While McDonald's is mature company it looks to be far from its twilight. Dominant margins, great management, and increasing dividends make this stock a good pick for the long-run.
Wal-Mart Stores Inc. (NYSE:WMT)
Wal-Mart operates discount retail stores worldwide under the name Wal-Mart and Sam’s Club. The company employs 2.1 million workers worldwide and had $405 billion in sales for the fiscal year 2010. Unlike the previous companies KO and MCD that rely on high margins for growth, Wal-Mart relies on scale. Net profit margins over the last five years averaged 3.6%, while better than the industry average of 2.9%; it doesn’t do much to fire up investors. However, the strength of Wal-Mart as an investment is its stability. It largely trades in a range of $48 to $58 a share, and has done so for the past few years. What makes Wal-Mart interesting these days is that earnings have been growing at almost 9% a year for the last five years and share price hasn’t really recognized these strengthening fundamentals. The reason being Wal-Mart’s valuation has fallen to reflect that it will not likely experience the explosive growth it did in the 1980s and 1990s in the future. This has gradually lowered the price-to-earnings ratio to 11.6, which isn’t bad for a company as well run and safe as Wal-Mart. Dividends have grown 9% a year over the past five years, making it a pretty good pick for the long haul. WMT has better international growth prospects than archrival Target (NYSE:TGT) at this point.
Johnson & Johnson (NYSE:JNJ)
Johnson & Johnson engages in the research and development, manufacture and sale on an extensive line of products in the healthcare field. This company has an incredibly diverse line of products, very strong R&D and growth potential globally. The story for Johnson & Johnson looks promising, as the standard of living in emerging economies increases, the healthcare products Johnson & Johnson offers will be become attractive. This means significant growth opportunities worldwide. Earnings per share have grown 7.4% over the last five years, compared with industry growth of 5.9%. The company pays a 3.6% dividend, which accounts for nearly 52% of its earnings. These dividends have grown 10.6% over the past five years. Definitely a model of stability and if the global growth story comes true, JNJ could be a really nice addition to the forever portfolio. We wouldn't be surprised to see JNJ announce a bolt-on acqusition such as Medtronic (NYSE:MDT) or St. Jude (NYSE:STJ) to target the profitable stent space.
Pepsico Inc (NYSE:PEP)
PepsiCo is a leading snack, food and beverage company.
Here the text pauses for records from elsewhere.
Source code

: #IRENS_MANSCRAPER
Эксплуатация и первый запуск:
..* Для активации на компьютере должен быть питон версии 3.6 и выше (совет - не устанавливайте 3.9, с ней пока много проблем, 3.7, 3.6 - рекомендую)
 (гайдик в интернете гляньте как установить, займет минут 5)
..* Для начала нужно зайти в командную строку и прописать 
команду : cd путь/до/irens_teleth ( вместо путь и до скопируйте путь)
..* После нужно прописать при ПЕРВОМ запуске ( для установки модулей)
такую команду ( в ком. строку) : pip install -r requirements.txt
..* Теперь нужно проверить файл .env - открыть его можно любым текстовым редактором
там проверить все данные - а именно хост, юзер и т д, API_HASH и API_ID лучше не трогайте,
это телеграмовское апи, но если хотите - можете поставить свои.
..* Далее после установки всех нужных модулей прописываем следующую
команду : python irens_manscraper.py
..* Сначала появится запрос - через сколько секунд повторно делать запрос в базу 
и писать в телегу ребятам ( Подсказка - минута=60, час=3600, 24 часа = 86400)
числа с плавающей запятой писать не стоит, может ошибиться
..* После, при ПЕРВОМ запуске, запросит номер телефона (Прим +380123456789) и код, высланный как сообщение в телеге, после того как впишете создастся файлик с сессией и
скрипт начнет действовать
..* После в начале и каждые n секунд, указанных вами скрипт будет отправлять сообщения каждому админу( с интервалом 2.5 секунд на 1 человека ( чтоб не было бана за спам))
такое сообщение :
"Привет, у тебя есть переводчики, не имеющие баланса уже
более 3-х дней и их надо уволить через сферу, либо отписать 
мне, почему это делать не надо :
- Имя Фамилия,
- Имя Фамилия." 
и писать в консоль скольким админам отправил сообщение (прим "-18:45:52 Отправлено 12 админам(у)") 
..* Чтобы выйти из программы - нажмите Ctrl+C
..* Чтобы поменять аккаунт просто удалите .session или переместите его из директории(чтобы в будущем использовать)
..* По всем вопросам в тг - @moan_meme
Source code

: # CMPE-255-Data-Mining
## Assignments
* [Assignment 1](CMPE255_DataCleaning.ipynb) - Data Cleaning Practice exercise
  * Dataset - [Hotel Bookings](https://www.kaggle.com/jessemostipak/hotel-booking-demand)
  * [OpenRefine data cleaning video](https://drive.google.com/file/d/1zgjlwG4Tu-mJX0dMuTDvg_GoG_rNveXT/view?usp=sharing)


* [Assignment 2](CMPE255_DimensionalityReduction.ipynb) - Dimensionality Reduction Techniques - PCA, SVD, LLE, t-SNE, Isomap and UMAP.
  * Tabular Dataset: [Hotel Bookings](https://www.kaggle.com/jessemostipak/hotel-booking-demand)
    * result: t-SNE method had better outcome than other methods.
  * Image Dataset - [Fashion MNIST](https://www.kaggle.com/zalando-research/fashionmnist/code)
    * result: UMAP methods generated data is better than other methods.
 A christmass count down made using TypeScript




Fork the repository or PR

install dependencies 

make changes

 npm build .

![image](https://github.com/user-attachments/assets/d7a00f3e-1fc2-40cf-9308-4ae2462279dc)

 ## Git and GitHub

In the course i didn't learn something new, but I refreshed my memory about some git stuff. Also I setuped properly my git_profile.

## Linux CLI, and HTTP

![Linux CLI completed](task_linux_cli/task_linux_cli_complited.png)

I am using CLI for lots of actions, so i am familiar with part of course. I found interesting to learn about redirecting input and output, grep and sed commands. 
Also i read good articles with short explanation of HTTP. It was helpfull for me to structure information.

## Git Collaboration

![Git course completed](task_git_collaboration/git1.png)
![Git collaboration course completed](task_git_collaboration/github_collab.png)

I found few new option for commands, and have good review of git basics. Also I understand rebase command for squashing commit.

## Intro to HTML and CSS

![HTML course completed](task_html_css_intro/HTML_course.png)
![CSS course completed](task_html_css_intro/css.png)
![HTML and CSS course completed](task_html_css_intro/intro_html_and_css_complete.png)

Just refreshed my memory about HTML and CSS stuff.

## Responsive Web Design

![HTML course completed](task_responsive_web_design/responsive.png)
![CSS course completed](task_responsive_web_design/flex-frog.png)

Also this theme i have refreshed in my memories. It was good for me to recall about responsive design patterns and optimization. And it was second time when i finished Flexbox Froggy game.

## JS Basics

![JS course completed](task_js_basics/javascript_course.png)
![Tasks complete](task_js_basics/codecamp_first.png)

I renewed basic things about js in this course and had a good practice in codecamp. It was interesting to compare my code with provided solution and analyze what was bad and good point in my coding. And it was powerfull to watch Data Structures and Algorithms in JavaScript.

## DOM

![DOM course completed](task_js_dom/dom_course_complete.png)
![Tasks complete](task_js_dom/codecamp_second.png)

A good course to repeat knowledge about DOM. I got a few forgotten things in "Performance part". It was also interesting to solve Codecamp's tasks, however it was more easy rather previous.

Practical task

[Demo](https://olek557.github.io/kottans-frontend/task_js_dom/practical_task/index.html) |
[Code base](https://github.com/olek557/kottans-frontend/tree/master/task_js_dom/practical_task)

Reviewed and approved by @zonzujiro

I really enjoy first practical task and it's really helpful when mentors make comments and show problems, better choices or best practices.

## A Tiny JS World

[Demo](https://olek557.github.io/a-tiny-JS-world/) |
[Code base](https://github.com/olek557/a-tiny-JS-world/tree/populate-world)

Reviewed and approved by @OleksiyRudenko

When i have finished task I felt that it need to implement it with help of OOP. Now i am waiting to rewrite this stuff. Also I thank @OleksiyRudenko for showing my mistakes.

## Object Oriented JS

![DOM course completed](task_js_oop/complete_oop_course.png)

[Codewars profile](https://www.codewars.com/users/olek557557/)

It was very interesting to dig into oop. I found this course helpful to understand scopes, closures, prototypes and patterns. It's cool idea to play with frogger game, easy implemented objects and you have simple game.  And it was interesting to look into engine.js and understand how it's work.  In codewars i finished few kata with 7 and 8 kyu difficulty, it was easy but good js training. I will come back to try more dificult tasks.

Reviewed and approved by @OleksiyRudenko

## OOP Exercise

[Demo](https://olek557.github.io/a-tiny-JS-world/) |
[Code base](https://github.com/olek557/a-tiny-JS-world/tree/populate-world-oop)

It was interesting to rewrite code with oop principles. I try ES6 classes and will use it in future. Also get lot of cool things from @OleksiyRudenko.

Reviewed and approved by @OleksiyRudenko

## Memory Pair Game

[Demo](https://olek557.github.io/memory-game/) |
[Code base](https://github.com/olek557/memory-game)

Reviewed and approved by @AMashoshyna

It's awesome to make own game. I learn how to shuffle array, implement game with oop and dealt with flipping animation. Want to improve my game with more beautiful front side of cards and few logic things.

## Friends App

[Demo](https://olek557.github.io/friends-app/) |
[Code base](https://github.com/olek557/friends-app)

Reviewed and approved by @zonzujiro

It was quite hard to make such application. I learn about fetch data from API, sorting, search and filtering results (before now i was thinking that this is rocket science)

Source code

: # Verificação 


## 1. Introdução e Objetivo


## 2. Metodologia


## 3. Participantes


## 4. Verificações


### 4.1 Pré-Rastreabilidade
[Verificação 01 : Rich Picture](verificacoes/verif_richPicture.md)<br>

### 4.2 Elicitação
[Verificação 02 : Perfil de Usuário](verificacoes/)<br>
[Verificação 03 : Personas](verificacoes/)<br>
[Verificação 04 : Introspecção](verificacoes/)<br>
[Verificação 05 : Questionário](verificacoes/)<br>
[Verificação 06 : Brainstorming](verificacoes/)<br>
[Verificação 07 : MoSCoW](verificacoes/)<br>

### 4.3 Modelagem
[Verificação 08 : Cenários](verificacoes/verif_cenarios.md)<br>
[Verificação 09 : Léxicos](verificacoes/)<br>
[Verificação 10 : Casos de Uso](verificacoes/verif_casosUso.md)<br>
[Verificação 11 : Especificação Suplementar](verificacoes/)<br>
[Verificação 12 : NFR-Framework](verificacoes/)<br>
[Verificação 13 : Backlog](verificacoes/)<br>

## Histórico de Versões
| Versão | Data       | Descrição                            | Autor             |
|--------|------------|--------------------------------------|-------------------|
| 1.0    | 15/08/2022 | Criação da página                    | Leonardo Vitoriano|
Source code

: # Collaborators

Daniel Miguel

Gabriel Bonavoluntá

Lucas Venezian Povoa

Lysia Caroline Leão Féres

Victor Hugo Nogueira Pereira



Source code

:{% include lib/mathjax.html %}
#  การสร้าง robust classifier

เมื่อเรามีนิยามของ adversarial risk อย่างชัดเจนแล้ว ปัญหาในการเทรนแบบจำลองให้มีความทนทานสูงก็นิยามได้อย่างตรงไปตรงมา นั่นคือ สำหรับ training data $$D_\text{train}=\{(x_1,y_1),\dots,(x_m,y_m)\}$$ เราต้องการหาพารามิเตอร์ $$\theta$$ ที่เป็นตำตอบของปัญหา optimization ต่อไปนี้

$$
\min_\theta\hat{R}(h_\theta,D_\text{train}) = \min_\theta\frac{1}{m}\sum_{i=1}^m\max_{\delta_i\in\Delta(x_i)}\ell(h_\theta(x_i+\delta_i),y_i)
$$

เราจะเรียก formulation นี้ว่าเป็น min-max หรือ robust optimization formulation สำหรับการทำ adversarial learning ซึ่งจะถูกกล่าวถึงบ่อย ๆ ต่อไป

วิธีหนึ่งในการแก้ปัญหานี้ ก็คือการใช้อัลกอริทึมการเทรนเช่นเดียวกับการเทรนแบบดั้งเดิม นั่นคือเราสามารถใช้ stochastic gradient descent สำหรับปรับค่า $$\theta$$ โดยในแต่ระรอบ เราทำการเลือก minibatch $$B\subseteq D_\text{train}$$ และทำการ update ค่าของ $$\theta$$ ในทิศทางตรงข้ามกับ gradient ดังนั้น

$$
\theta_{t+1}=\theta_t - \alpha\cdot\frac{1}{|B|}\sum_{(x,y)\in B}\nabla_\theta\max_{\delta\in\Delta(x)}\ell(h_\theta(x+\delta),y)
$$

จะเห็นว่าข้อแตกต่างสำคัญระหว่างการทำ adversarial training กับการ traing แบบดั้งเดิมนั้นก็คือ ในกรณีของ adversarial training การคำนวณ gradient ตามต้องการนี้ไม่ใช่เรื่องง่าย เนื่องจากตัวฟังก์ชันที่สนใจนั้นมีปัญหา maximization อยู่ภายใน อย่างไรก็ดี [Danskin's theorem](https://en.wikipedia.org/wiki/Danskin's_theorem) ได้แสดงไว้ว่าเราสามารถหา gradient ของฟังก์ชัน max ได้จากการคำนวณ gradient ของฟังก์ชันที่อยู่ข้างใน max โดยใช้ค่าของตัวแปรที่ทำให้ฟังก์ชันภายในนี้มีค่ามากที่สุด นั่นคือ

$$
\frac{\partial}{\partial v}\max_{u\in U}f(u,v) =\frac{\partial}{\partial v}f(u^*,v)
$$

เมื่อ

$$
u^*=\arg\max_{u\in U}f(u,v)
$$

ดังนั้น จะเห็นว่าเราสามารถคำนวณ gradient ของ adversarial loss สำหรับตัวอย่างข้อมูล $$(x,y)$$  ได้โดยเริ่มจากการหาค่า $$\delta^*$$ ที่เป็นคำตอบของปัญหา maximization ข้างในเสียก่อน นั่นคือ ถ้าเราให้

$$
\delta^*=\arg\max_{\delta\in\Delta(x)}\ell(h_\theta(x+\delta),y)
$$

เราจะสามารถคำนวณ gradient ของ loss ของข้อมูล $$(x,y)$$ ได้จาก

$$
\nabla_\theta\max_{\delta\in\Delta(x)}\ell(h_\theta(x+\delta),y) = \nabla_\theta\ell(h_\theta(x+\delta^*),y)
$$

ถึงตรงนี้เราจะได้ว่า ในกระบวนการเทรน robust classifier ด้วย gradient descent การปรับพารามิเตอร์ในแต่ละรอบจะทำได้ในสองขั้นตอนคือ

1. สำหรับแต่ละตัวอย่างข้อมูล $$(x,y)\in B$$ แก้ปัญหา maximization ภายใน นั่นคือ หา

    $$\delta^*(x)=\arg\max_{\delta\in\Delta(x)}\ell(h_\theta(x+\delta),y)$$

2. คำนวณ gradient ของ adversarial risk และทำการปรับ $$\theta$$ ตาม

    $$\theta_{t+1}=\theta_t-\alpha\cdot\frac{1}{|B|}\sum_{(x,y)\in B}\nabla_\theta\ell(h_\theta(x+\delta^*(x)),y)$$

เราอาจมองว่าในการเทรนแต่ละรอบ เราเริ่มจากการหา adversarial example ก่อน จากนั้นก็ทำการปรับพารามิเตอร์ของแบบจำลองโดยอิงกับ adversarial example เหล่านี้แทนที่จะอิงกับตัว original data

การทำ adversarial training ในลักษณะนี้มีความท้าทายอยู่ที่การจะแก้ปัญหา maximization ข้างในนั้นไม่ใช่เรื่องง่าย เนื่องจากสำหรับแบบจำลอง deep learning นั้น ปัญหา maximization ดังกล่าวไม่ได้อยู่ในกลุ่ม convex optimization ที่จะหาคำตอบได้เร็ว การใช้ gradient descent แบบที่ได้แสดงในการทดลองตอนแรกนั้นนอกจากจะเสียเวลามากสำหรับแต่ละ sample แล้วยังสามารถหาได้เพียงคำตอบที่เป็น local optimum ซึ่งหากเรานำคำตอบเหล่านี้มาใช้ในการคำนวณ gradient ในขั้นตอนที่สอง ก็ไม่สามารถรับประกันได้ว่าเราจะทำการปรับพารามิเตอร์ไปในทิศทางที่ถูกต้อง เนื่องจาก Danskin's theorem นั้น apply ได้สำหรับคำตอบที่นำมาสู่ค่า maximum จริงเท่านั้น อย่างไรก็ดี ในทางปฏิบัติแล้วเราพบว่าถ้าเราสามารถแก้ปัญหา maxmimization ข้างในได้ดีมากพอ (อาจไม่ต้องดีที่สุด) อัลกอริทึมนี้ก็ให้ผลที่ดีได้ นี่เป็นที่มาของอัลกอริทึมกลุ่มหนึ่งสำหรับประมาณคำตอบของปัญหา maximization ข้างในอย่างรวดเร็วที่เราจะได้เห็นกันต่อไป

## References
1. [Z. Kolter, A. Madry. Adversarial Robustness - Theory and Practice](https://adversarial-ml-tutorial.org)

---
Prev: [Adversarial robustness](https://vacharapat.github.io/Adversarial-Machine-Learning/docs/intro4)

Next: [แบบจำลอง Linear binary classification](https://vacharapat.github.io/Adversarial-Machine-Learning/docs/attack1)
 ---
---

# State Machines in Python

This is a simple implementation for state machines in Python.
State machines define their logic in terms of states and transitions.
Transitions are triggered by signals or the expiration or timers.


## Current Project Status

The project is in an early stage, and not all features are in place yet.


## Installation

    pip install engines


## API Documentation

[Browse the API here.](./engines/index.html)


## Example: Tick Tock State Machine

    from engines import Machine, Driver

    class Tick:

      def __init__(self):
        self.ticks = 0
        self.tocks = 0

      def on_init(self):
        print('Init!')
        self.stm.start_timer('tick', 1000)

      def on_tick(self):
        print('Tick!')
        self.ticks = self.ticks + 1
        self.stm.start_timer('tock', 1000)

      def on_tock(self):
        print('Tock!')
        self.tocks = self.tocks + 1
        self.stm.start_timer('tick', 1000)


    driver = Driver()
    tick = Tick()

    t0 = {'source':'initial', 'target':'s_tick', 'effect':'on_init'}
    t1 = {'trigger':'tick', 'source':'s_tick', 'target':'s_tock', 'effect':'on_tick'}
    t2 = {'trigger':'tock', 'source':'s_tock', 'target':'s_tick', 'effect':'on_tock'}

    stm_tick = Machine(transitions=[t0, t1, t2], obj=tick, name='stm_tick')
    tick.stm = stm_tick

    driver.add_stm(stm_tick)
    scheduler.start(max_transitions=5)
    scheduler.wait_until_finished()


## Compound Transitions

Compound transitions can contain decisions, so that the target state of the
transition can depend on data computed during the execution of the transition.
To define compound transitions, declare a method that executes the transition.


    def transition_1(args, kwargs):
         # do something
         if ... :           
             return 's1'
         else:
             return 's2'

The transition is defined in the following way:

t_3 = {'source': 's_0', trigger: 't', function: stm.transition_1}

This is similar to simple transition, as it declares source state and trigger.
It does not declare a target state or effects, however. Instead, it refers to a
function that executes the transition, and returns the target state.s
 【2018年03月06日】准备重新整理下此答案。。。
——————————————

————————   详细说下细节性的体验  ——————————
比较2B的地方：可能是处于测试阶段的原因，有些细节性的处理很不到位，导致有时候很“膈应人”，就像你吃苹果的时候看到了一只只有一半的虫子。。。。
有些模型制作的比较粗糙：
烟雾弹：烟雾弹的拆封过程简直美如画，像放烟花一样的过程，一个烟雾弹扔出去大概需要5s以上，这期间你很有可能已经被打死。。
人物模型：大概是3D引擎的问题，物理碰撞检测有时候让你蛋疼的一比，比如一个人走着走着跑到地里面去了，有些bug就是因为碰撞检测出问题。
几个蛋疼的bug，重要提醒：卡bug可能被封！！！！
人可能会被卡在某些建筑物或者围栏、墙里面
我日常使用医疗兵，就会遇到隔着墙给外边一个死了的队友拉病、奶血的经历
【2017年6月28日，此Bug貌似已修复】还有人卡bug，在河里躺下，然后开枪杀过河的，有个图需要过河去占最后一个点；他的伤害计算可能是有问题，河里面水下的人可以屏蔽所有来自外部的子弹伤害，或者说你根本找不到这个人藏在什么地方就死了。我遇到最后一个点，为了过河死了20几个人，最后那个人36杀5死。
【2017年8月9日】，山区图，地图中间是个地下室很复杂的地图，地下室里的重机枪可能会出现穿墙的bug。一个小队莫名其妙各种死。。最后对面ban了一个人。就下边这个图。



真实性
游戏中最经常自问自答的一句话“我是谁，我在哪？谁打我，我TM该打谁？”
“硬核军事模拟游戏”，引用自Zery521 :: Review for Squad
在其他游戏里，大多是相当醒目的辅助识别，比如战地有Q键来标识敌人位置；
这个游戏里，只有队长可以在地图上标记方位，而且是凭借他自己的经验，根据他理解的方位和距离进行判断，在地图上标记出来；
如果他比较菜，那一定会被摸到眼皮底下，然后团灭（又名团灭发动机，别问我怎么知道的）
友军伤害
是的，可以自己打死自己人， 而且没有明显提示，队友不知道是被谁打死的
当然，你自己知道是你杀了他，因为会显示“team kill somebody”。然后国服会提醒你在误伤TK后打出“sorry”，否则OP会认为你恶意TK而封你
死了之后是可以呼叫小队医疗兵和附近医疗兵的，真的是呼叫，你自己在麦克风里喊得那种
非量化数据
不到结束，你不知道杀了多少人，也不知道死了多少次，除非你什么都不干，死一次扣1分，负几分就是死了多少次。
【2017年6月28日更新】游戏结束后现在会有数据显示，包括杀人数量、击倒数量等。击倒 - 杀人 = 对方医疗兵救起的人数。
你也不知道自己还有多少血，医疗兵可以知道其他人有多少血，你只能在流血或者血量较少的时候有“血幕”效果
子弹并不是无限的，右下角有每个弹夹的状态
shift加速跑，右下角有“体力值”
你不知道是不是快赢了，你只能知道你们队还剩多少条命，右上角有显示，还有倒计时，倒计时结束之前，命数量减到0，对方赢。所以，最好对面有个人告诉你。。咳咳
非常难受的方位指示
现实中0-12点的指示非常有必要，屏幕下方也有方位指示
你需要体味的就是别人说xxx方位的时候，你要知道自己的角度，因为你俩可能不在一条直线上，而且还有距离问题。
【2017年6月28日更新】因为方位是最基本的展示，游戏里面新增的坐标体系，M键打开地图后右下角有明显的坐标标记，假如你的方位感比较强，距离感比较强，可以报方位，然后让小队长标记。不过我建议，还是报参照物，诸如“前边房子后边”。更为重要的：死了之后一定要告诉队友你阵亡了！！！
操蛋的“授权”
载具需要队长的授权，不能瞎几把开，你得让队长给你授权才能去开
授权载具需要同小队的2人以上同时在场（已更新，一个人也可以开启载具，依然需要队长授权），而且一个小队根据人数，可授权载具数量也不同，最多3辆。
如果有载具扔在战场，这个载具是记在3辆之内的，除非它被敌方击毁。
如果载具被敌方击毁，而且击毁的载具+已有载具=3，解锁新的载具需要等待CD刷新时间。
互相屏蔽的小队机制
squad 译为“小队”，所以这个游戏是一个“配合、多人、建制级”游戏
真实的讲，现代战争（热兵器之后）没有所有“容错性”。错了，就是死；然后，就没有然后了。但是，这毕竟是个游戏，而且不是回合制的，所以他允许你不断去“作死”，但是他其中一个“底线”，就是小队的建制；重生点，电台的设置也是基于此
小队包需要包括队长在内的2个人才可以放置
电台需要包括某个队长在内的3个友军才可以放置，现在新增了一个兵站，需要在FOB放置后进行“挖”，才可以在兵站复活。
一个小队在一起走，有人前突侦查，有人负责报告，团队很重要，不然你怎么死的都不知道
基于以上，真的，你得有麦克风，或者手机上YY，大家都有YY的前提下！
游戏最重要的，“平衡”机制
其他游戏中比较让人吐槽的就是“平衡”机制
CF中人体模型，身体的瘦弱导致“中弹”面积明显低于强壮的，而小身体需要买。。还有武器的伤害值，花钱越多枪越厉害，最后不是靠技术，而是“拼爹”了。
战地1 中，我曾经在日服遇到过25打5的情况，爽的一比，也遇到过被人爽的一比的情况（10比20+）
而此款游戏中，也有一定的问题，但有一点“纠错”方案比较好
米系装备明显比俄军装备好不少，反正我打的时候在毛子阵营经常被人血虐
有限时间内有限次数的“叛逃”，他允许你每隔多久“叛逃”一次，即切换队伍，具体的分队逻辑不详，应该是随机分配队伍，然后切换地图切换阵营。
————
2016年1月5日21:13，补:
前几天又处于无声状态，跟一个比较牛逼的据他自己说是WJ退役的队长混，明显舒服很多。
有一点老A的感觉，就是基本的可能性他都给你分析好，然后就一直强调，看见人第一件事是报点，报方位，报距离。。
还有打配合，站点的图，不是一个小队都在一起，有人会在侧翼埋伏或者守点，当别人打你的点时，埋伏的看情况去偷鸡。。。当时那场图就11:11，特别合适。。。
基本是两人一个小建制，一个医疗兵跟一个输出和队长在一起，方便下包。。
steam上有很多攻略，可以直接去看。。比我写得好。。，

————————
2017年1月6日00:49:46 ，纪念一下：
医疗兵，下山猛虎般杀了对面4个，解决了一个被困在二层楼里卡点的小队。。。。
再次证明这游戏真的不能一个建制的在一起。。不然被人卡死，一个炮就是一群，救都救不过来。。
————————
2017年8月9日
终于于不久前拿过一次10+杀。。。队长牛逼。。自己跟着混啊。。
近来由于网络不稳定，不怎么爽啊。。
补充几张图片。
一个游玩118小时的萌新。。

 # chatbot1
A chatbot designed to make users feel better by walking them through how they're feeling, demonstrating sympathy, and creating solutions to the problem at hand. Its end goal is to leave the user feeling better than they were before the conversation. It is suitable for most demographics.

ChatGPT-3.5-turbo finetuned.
PepsiCo is often thought of as a direct competitor to Coca-Cola, however food and snack products make up over half of the company's revenue. While Coca-Cola is number one in the beverage market, PepsiCo has significant strengths in its own right: strong margins compared with the industry and similar global growth potential to KO and JNJ. PepsiCo also boasts a better dividend yield than KO, 3.33% versus 2.79%. Earnings have been growing at 10.4% in an industry with an average of 1.2%. While margins and competitive advantages are not as strong as KO, PepsiCo is also a good bet for the long run.
Disclosure: I have no positions in any stocks mentioned, and no plans to initiate any positions within the next 72 hours.